#### [WHAT THE TASK ASKS]
Find how many lines of the following entries contain "bool". Reply with the number alone.

[Stored data]

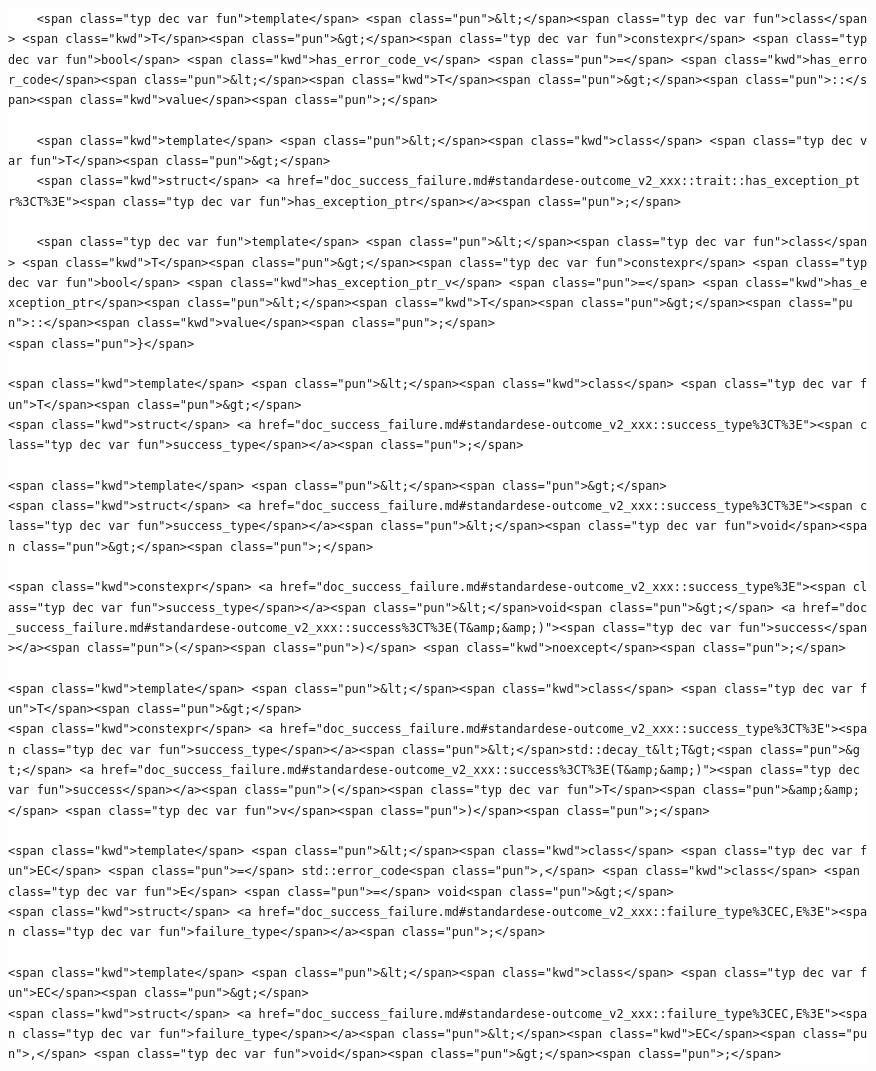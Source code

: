         <span class="typ dec var fun">template</span> <span class="pun">&lt;</span><span class="typ dec var fun">class</span> <span class="kwd">T</span><span class="pun">&gt;</span><span class="typ dec var fun">constexpr</span> <span class="typ dec var fun">bool</span> <span class="kwd">has_error_code_v</span> <span class="pun">=</span> <span class="kwd">has_error_code</span><span class="pun">&lt;</span><span class="kwd">T</span><span class="pun">&gt;</span><span class="pun">::</span><span class="kwd">value</span><span class="pun">;</span>

        <span class="kwd">template</span> <span class="pun">&lt;</span><span class="kwd">class</span> <span class="typ dec var fun">T</span><span class="pun">&gt;</span>
        <span class="kwd">struct</span> <a href="doc_success_failure.md#standardese-outcome_v2_xxx::trait::has_exception_ptr%3CT%3E"><span class="typ dec var fun">has_exception_ptr</span></a><span class="pun">;</span>

        <span class="typ dec var fun">template</span> <span class="pun">&lt;</span><span class="typ dec var fun">class</span> <span class="kwd">T</span><span class="pun">&gt;</span><span class="typ dec var fun">constexpr</span> <span class="typ dec var fun">bool</span> <span class="kwd">has_exception_ptr_v</span> <span class="pun">=</span> <span class="kwd">has_exception_ptr</span><span class="pun">&lt;</span><span class="kwd">T</span><span class="pun">&gt;</span><span class="pun">::</span><span class="kwd">value</span><span class="pun">;</span>
    <span class="pun">}</span>

    <span class="kwd">template</span> <span class="pun">&lt;</span><span class="kwd">class</span> <span class="typ dec var fun">T</span><span class="pun">&gt;</span>
    <span class="kwd">struct</span> <a href="doc_success_failure.md#standardese-outcome_v2_xxx::success_type%3CT%3E"><span class="typ dec var fun">success_type</span></a><span class="pun">;</span>

    <span class="kwd">template</span> <span class="pun">&lt;</span><span class="pun">&gt;</span>
    <span class="kwd">struct</span> <a href="doc_success_failure.md#standardese-outcome_v2_xxx::success_type%3CT%3E"><span class="typ dec var fun">success_type</span></a><span class="pun">&lt;</span><span class="typ dec var fun">void</span><span class="pun">&gt;</span><span class="pun">;</span>

    <span class="kwd">constexpr</span> <a href="doc_success_failure.md#standardese-outcome_v2_xxx::success_type%3E"><span class="typ dec var fun">success_type</span></a><span class="pun">&lt;</span>void<span class="pun">&gt;</span> <a href="doc_success_failure.md#standardese-outcome_v2_xxx::success%3CT%3E(T&amp;&amp;)"><span class="typ dec var fun">success</span></a><span class="pun">(</span><span class="pun">)</span> <span class="kwd">noexcept</span><span class="pun">;</span>

    <span class="kwd">template</span> <span class="pun">&lt;</span><span class="kwd">class</span> <span class="typ dec var fun">T</span><span class="pun">&gt;</span>
    <span class="kwd">constexpr</span> <a href="doc_success_failure.md#standardese-outcome_v2_xxx::success_type%3CT%3E"><span class="typ dec var fun">success_type</span></a><span class="pun">&lt;</span>std::decay_t&lt;T&gt;<span class="pun">&gt;</span> <a href="doc_success_failure.md#standardese-outcome_v2_xxx::success%3CT%3E(T&amp;&amp;)"><span class="typ dec var fun">success</span></a><span class="pun">(</span><span class="typ dec var fun">T</span><span class="pun">&amp;&amp;</span> <span class="typ dec var fun">v</span><span class="pun">)</span><span class="pun">;</span>

    <span class="kwd">template</span> <span class="pun">&lt;</span><span class="kwd">class</span> <span class="typ dec var fun">EC</span> <span class="pun">=</span> std::error_code<span class="pun">,</span> <span class="kwd">class</span> <span class="typ dec var fun">E</span> <span class="pun">=</span> void<span class="pun">&gt;</span>
    <span class="kwd">struct</span> <a href="doc_success_failure.md#standardese-outcome_v2_xxx::failure_type%3CEC,E%3E"><span class="typ dec var fun">failure_type</span></a><span class="pun">;</span>

    <span class="kwd">template</span> <span class="pun">&lt;</span><span class="kwd">class</span> <span class="typ dec var fun">EC</span><span class="pun">&gt;</span>
    <span class="kwd">struct</span> <a href="doc_success_failure.md#standardese-outcome_v2_xxx::failure_type%3CEC,E%3E"><span class="typ dec var fun">failure_type</span></a><span class="pun">&lt;</span><span class="kwd">EC</span><span class="pun">,</span> <span class="typ dec var fun">void</span><span class="pun">&gt;</span><span class="pun">;</span>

#### [ANSWER SECTION]
2